Plain-text document sources:
%%

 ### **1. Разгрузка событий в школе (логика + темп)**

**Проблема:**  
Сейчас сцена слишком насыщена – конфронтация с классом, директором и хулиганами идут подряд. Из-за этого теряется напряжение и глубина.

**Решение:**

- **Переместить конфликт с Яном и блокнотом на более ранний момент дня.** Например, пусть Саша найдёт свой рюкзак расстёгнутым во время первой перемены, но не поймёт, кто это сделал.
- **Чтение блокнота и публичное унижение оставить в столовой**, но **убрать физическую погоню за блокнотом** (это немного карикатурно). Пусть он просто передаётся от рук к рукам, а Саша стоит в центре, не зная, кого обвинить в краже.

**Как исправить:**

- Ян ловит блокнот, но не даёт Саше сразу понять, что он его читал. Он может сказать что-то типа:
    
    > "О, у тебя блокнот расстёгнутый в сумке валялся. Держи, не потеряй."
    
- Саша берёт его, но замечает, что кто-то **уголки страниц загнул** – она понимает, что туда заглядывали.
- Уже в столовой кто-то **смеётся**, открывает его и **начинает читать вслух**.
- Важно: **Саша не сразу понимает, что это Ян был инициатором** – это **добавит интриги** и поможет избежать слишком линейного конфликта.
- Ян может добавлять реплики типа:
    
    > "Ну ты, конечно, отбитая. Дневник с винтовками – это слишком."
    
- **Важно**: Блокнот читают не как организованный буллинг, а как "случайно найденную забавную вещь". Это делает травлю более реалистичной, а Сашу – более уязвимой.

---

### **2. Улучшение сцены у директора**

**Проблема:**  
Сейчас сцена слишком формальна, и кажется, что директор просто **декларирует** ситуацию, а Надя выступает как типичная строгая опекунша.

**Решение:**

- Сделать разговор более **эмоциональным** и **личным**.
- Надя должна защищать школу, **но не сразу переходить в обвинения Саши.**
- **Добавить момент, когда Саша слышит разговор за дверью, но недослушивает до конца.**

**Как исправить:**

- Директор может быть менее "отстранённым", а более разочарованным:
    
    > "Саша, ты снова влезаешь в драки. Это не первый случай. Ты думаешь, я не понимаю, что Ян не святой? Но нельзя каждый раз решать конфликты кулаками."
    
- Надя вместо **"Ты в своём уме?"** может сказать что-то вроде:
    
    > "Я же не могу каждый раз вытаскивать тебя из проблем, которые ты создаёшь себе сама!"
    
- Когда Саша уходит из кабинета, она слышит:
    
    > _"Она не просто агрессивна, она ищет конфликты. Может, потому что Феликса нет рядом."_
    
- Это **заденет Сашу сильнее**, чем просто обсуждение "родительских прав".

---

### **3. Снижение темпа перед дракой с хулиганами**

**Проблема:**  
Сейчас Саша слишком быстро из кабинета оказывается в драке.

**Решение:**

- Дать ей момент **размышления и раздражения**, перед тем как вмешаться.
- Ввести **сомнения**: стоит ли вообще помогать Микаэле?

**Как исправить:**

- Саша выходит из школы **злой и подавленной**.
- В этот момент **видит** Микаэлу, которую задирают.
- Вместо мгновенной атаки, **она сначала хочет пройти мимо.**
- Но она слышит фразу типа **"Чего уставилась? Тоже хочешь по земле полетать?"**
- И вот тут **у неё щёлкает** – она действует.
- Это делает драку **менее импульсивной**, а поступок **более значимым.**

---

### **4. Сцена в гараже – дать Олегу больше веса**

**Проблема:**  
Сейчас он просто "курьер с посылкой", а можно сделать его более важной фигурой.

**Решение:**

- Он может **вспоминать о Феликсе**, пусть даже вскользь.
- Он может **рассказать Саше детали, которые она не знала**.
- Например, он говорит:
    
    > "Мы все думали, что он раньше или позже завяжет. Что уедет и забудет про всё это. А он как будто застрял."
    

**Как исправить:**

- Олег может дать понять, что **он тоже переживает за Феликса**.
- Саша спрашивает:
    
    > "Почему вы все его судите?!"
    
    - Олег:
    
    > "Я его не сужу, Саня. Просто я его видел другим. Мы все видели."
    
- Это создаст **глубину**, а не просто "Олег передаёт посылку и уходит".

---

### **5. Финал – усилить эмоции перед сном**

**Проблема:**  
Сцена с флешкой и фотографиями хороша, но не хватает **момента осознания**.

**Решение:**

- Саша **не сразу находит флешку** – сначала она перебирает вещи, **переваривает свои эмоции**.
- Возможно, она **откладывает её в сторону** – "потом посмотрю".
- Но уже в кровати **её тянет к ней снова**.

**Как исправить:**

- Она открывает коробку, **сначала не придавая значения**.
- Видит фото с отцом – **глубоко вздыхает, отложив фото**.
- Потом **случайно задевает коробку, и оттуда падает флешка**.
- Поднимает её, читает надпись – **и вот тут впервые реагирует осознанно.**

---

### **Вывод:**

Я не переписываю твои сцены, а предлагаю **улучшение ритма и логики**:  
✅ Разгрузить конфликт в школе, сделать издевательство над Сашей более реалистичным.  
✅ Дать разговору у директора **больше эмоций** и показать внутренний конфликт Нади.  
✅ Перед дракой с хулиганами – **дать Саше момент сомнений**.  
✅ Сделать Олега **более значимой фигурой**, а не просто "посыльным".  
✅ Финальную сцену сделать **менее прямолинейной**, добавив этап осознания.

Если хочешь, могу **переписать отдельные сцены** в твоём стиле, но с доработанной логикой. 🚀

%%

Task:
Each record, from first to last, should be returned verbatim.

Completed task:
 ### **1. Разгрузка событий в школе (логика + темп)**

**Проблема:**  
Сейчас сцена слишком насыщена – конфронтация с классом, директором и хулиганами идут подряд. Из-за этого теряется напряжение и глубина.

**Решение:**

- **Переместить конфликт с Яном и блокнотом на более ранний момент дня.** Например, пусть Саша найдёт свой рюкзак расстёгнутым во время первой перемены, но не поймёт, кто это сделал.
- **Чтение блокнота и публичное унижение оставить в столовой**, но **убрать физическую погоню за блокнотом** (это немного карикатурно). Пусть он просто передаётся от рук к рукам, а Саша стоит в центре, не зная, кого обвинить в краже.

**Как исправить:**

- Ян ловит блокнот, но не даёт Саше сразу понять, что он его читал. Он может сказать что-то типа:
    
    > "О, у тебя блокнот расстёгнутый в сумке валялся. Держи, не потеряй."
    
- Саша берёт его, но замечает, что кто-то **уголки страниц загнул** – она понимает, что туда заглядывали.
- Уже в столовой кто-то **смеётся**, открывает его и **начинает читать вслух**.
- Важно: **Саша не сразу понимает, что это Ян был инициатором** – это **добавит интриги** и поможет избежать слишком линейного конфликта.
- Ян может добавлять реплики типа:
    
    > "Ну ты, конечно, отбитая. Дневник с винтовками – это слишком."
    
- **Важно**: Блокнот читают не как организованный буллинг, а как "случайно найденную забавную вещь". Это делает травлю более реалистичной, а Сашу – более уязвимой.

---

### **2. Улучшение сцены у директора**

**Проблема:**  
Сейчас сцена слишком формальна, и кажется, что директор просто **декларирует** ситуацию, а Надя выступает как типичная строгая опекунша.

**Решение:**

- Сделать разговор более **эмоциональным** и **личным**.
- Надя должна защищать школу, **но не сразу переходить в обвинения Саши.**
- **Добавить момент, когда Саша слышит разговор за дверью, но недослушивает до конца.**

**Как исправить:**

- Директор может быть менее "отстранённым", а более разочарованным:
    
    > "Саша, ты снова влезаешь в драки. Это не первый случай. Ты думаешь, я не понимаю, что Ян не святой? Но нельзя каждый раз решать конфликты кулаками."
    
- Надя вместо **"Ты в своём уме?"** может сказать что-то вроде:
    
    > "Я же не могу каждый раз вытаскивать тебя из проблем, которые ты создаёшь себе сама!"
    
- Когда Саша уходит из кабинета, она слышит:
    
    > _"Она не просто агрессивна, она ищет конфликты. Может, потому что Феликса нет рядом."_
    
- Это **заденет Сашу сильнее**, чем просто обсуждение "родительских прав".

---

### **3. Снижение темпа перед дракой с хулиганами**

**Проблема:**  
Сейчас Саша слишком быстро из кабинета оказывается в драке.

**Решение:**

- Дать ей момент **размышления и раздражения**, перед тем как вмешаться.
- Ввести **сомнения**: стоит ли вообще помогать Микаэле?

**Как исправить:**

- Саша выходит из школы **злой и подавленной**.
- В этот момент **видит** Микаэлу, которую задирают.
- Вместо мгновенной атаки, **она сначала хочет пройти мимо.**
- Но она слышит фразу типа **"Чего уставилась? Тоже хочешь по земле полетать?"**
- И вот тут **у неё щёлкает** – она действует.
- Это делает драку **менее импульсивной**, а поступок **более значимым.**

---

### **4. Сцена в гараже – дать Олегу больше веса**

**Проблема:**  
Сейчас он просто "курьер с посылкой", а можно сделать его более важной фигурой.

**Решение:**

- Он может **вспоминать о Феликсе**, пусть даже вскользь.
- Он может **рассказать Саше детали, которые она не знала**.
- Например, он говорит:
    
    > "Мы все думали, что он раньше или позже завяжет. Что уедет и забудет про всё это. А он как будто застрял."
    

**Как исправить:**

- Олег может дать понять, что **он тоже переживает за Феликса**.
- Саша спрашивает:
    
    > "Почему вы все его судите?!"
    
    - Олег:
    
    > "Я его не сужу, Саня. Просто я его видел другим. Мы все видели."
    
- Это создаст **глубину**, а не просто "Олег передаёт посылку и уходит".

---

### **5. Финал – усилить эмоции перед сном**

**Проблема:**  
Сцена с флешкой и фотографиями хороша, но не хватает **момента осознания**.

**Решение:**

- Саша **не сразу находит флешку** – сначала она перебирает вещи, **переваривает свои эмоции**.
- Возможно, она **откладывает её в сторону** – "потом посмотрю".
- Но уже в кровати **её тянет к ней снова**.

**Как исправить:**

- Она открывает коробку, **сначала не придавая значения**.
- Видит фото с отцом – **глубоко вздыхает, отложив фото**.
- Потом **случайно задевает коробку, и оттуда падает флешка**.
- Поднимает её, читает надпись – **и вот тут впервые реагирует осознанно.**

---

### **Вывод:**

Я не переписываю твои сцены, а предлагаю **улучшение ритма и логики**:  
✅ Разгрузить конфликт в школе, сделать издевательство над Сашей более реалистичным.  
✅ Дать разговору у директора **больше эмоций** и показать внутренний конфликт Нади.  
✅ Перед дракой с хулиганами – **дать Саше момент сомнений**.  
✅ Сделать Олега **более значимой фигурой**, а не просто "посыльным".  
✅ Финальную сцену сделать **менее прямолинейной**, добавив этап осознания.

Если хочешь, могу **переписать отдельные сцены** в твоём стиле, но с доработанной логикой. 🚀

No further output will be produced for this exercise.